Func MD5ShortCalc($sFilePath)
; code
Return $MD5ShortCalc
EndFunc

Thanks again

Edited by Terenz

Nothing is so strong as gentleness. Nothing is so gentle as real strength

 

Share this post


Link to post
Share on other sites



#182 ·  Posted (edited)

Here you go :)... I'll add some comments on the technique and limitations later on, have to go now.

Edit #1:

The functions is reading the first 8kb, 8kb from the middle and 8kb from the end of the file. Based on these 24kb a hash is calculated. In SMF I use this hash plus the exact filesize in byte to look for duplicates, when hash and filesize are the same the files are most likely the same. In theory this method is of course prone for false positives, in practice I've never encountered a problem. What might be a problem is the structure of the file, in SMF e.g. I exclude "doc;docx;ppt;pptx;xls;xlsx" files from this method and perform a full md5 for those, as these files contain huge chunks of meta-data. But combined with the filesize assessment this method should be quite save and really quick. And on the other hand it should not produce false negatives at least :)...

Edit #2:

Replaced FileGetSize() with internal function to make it save for large files (you mentioned 7GB).

Edit #3:

Cleaned up some unnecessary variables used in other parts of SMF :)...

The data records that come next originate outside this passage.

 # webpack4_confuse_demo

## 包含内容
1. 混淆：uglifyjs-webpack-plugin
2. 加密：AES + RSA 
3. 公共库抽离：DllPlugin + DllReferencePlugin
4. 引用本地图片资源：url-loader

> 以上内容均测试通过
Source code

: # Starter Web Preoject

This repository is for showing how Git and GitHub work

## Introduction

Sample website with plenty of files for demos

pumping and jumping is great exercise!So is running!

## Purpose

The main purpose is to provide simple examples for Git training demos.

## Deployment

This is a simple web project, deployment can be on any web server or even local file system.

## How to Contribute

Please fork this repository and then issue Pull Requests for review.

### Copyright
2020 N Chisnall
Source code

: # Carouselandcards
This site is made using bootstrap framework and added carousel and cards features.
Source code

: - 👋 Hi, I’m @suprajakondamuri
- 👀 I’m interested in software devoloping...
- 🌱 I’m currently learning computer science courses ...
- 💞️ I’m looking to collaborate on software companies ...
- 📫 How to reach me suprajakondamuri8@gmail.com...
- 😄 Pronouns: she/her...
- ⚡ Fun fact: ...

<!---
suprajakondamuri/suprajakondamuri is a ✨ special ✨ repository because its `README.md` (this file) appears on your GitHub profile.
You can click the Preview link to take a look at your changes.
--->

$h_DLL_Kernel32 = DllOpen("kernel32.dll")
$h_DLL_Advapi32 = DllOpen("advapi32.dll")
; Start - Init Globals for _Hash_Calculation_Fast_MD5_ReadFile_DLL
Global $__MD5_Hash_Calculation_Short_Factor = 8192
Global $__MD5_Overlapped_tBuffer_Parent, $__MD5_Overlapped_tBuffer
Global $__MD5_Overlapped_tBuffer_Parts1, $__MD5_Overlapped_tBuffer_Parts2, $__MD5_Overlapped_tBuffer_Parts3
Global $__MD5_MD5CTX
; End - Init Globals for _Hash_Calculation_Fast_MD5_ReadFile_DLL
_MD5_Buffers_Initialize()
OnAutoItExitRegister("_MD5_Buffers_UnInitialize")

$Checksum_Result = _Hash_Calculation_Fast_MD5_ReadFile_DLL(@ScriptFullPath)
MsgBox(0, "", @ScriptFullPath & @CRLF & $Checksum_Result)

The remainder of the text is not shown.